A misoginia e’ recorrente em nossa sociedade, esta’ tão arraigada em nossa cultura que faz parte de comportamentos sociais e familiares sem nenhum questionamento. São aceitos no “piloto automático”, numa forma de torpor ou inercia.

Com mais de trinta anos de experiência como psicoterapeuta, não me faltariam exemplos de como comportamentos misóginos são praticados diariamente, fazendo parte de queixas corriqueiras, principalmente entre casais. No entanto, um fato supostamente banal me tirou do “piloto automático”. Neste caso, só tomei consciência do abuso após a indignação de outra mulher, com a qual fui solidaria, e ‘a qual agradeço por ter me despertado a prestar atenção neste detalhe, nem tão bobo, nem tão raro.

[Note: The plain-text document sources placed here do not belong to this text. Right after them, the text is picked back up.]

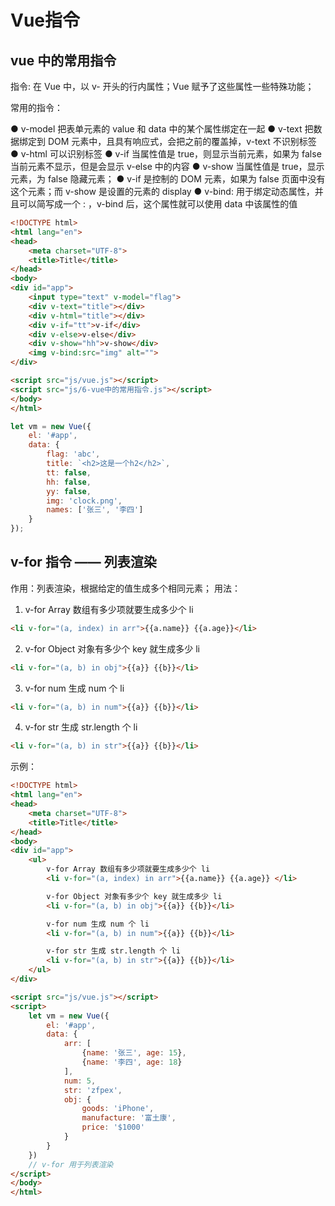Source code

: # Vue指令
## vue 中的常用指令

指令: 在 Vue 中，以 v- 开头的行内属性；Vue 赋予了这些属性一些特殊功能；

常用的指令：

● v-model 把表单元素的 value 和 data 中的某个属性绑定在一起
● v-text 把数据绑定到 DOM 元素中，且具有响应式，会把之前的覆盖掉，v-text 不识别标签
● v-html 可以识别标签
● v-if 当属性值是  true，则显示当前元素，如果为 false 当前元素不显示，但是会显示 v-else 中的内容
● v-show 当属性值是 true，显示元素，为 false 隐藏元素；
● v-if 是控制的 DOM 元素，如果为 false 页面中没有这个元素；而 v-show 是设置的元素的 display 
● v-bind: 用于绑定动态属性，并且可以简写成一个 : ，v-bind 后，这个属性就可以使用 data 中该属性的值

```html
<!DOCTYPE html>
<html lang="en">
<head>
	<meta charset="UTF-8">
	<title>Title</title>
</head>
<body>
<div id="app">
	<input type="text" v-model="flag">
	<div v-text="title"></div>
	<div v-html="title"></div>
	<div v-if="tt">v-if</div>
	<div v-else>v-else</div>
	<div v-show="hh">v-show</div>
	<img v-bind:src="img" alt="">
</div>

<script src="js/vue.js"></script>
<script src="js/6-vue中的常用指令.js"></script>
</body>
</html>
```

```js
let vm = new Vue({
	el: '#app',
	data: {
		flag: 'abc',
		title: `<h2>这是一个h2</h2>`,
		tt: false,
		hh: false,
		yy: false,
		img: 'clock.png',
		names: ['张三', '李四']
	}
});
```

## v-for 指令 —— 列表渲染
作用：列表渲染，根据给定的值生成多个相同元素；
用法：
1.  v-for Array 数组有多少项就要生成多少个 li
```html
<li v-for="(a, index) in arr">{{a.name}} {{a.age}}</li>
```

2.  v-for Object 对象有多少个 key 就生成多少 li
```html
<li v-for="(a, b) in obj">{{a}} {{b}}</li>
```

3.  v-for num 生成 num 个 li
```html
<li v-for="(a, b) in num">{{a}} {{b}}</li>
```

4.  v-for str 生成 str.length 个 li
```html
<li v-for="(a, b) in str">{{a}} {{b}}</li>

```


示例：
```html
<!DOCTYPE html>
<html lang="en">
<head>
	<meta charset="UTF-8">
	<title>Title</title>
</head>
<body>
<div id="app">
	<ul>
		v-for Array 数组有多少项就要生成多少个 li
		<li v-for="(a, index) in arr">{{a.name}} {{a.age}} </li>

		v-for Object 对象有多少个 key 就生成多少 li
		<li v-for="(a, b) in obj">{{a}} {{b}}</li>

		v-for num 生成 num 个 li
		<li v-for="(a, b) in num">{{a}} {{b}}</li>

		v-for str 生成 str.length 个 li
		<li v-for="(a, b) in str">{{a}} {{b}}</li>
	</ul>
</div>

<script src="js/vue.js"></script>
<script>
	let vm = new Vue({
		el: '#app',
		data: {
			arr: [
				{name: '张三', age: 15},
				{name: '李四', age: 18}
			],
			num: 5,
			str: 'zfpex',
			obj: {
				goods: 'iPhone',
				manufacture: '富土康',
				price: '$1000'
			}
		}
	})
	// v-for 用于列表渲染
</script>
</body>
</html>
```

<!--
 * @Description: 
 * @Author: Lillian
 * @Date: 2021-12-15 20:29:56
 * @LastEditTime: 2022-03-03 16:58:05
 * Copyright (c) 2022 by Lillian, All Rights Reserved. 
-->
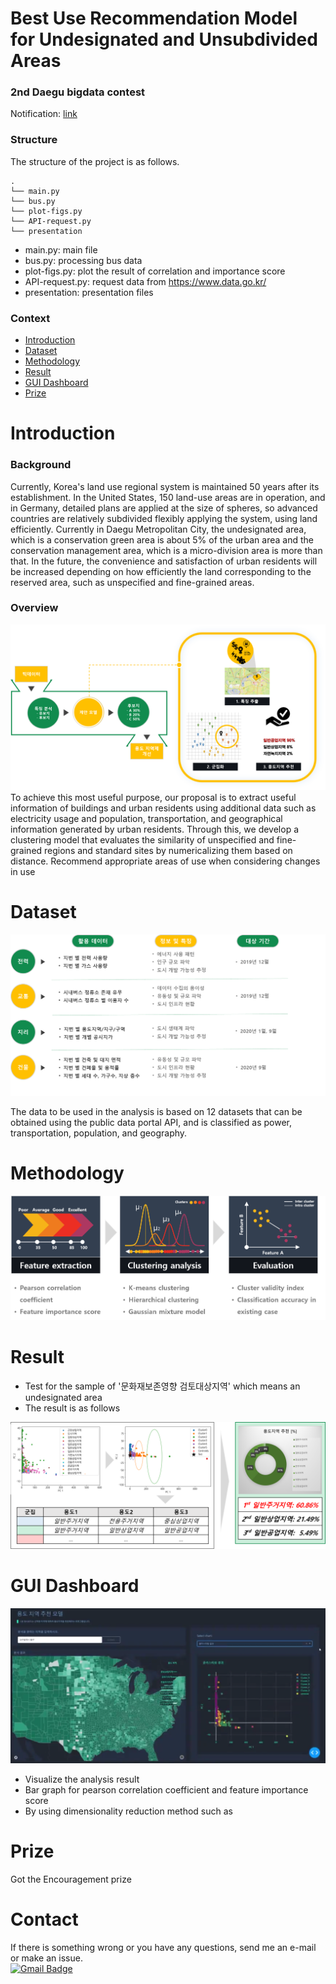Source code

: Best Use Recommendation Model for Undesignated and Unsubdivided Areas
=======================================
### 2nd Daegu bigdata contest  
Notification: [link](https://www.dip.or.kr/home/notice/boardRead.ubs?sfpsize=20&sfcategory=&fboardcd=notice&sfclassification=&sfkind=&sfsearch=ftitle&sfkeyword=%EB%8C%80%EA%B5%AC+%EB%B9%85%EB%8D%B0%EC%9D%B4%ED%84%B0&fboardnum=4628&sfpage=1)

### __Structure__
The structure of the project is as follows.
```setup
.
└── main.py
└── bus.py
└── plot-figs.py
└── API-request.py
└── presentation
```
* main.py: main file
* bus.py: processing bus data
* plot-figs.py: plot the result of correlation and importance score
* API-request.py: request data from https://www.data.go.kr/
* presentation: presentation files

### __Context__
* [Introduction](#introduction)
* [Dataset](#dataset)
* [Methodology](#methodology)
* [Result](#result)
* [GUI Dashboard](#gui-dashboard)
* [Prize](#prize)

Introduction
=======================
### Background
Currently, Korea's land use regional system is maintained 50 years after its establishment.
In the United States, 150 land-use areas are in operation, and in Germany, detailed plans are applied at the size of spheres,
so advanced countries are relatively subdivided flexibly applying the system, using land efficiently.
Currently in Daegu Metropolitan City, the undesignated area, which is a conservation green area is about 5% of the urban area
and the conservation management area, which is a micro-division area is more than that.
In the future, the convenience and satisfaction of urban residents will be increased depending on how efficiently the land corresponding to the reserved area, such as unspecified and fine-grained areas.

### Overview
![개요](img/개요.png)
To achieve this most useful purpose, our proposal is to extract useful information of buildings and urban residents using additional data such as electricity usage and population, transportation, and geographical information generated by urban residents.
Through this, we develop a clustering model that evaluates the similarity of unspecified and fine-grained regions and standard sites by numericalizing them based on distance.
Recommend appropriate areas of use when considering changes in use

Dataset
=======================
![데이터](img/dataset.png)

The data to be used in the analysis is based on 12 datasets that can be obtained using the public data portal API, and is classified as power, transportation, population, and geography.

Methodology
=======================

![과정](img/process.png)


Result
=======================
* Test for the sample of '문화재보존영향 검토대상지역' which means an undesignated area
* The result is as follows

![result](img/result.png)

GUI Dashboard
=======================
![GUI](img/gui.png)
* Visualize the analysis result
* Bar graph for pearson correlation coefficient and feature importance score
* By using dimensionality reduction method such as 

Prize
=======================
Got the Encouragement prize   

Contact
==================
If there is something wrong or you have any questions, send me an e-mail or make an issue.  
[![Gmail Badge](https://img.shields.io/badge/-Gmail-d14836?style=flat-square&logo=Gmail&logoColor=white&link=mailto:pond9816@gmail.com)](mailto:pond9816@gmail.com)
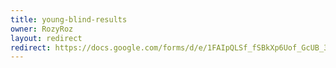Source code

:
 ```yaml
---
title: young-blind-results
owner: RozyRoz
layout: redirect
redirect: https://docs.google.com/forms/d/e/1FAIpQLSf_fSBkXp6Uof_GcUB_3-Pfy09YcaFHC5EaCU9xn8M7QDEGXA/viewform
---
```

O mais assustador da misoginia está no fato de que nós, mulheres, muitas vezes compartilhamos a permanência deste status quo, cobrando que outras mulheres se adaptem a seus homens, sacrificando parte ou até mesmo todos os seus direitos pelo bem estar do outro.

Vamos ao fato: A situação se dá numa prestigiada academia de ginastica, onde várias tevês estão sempre ligadas, geralmente em canais esportivos. As mulheres eram a maioria na sala, e minha “vizinha” pede ao estagiário para mudar de canal, já que todas as tevês estavam no futebol, e ninguém parecia estar assistindo. O estagiário, ao invés de simplesmente atender ao pedido da cliente, espera que um único homem inicie seus exercícios no aparelho ao lado, e pergunta a ele se ele estava assistindo ao canal, como este diz que sim, o estagiário diz que não poderia mudar de canal porque o cliente, um homem no caso, não queria que mudasse.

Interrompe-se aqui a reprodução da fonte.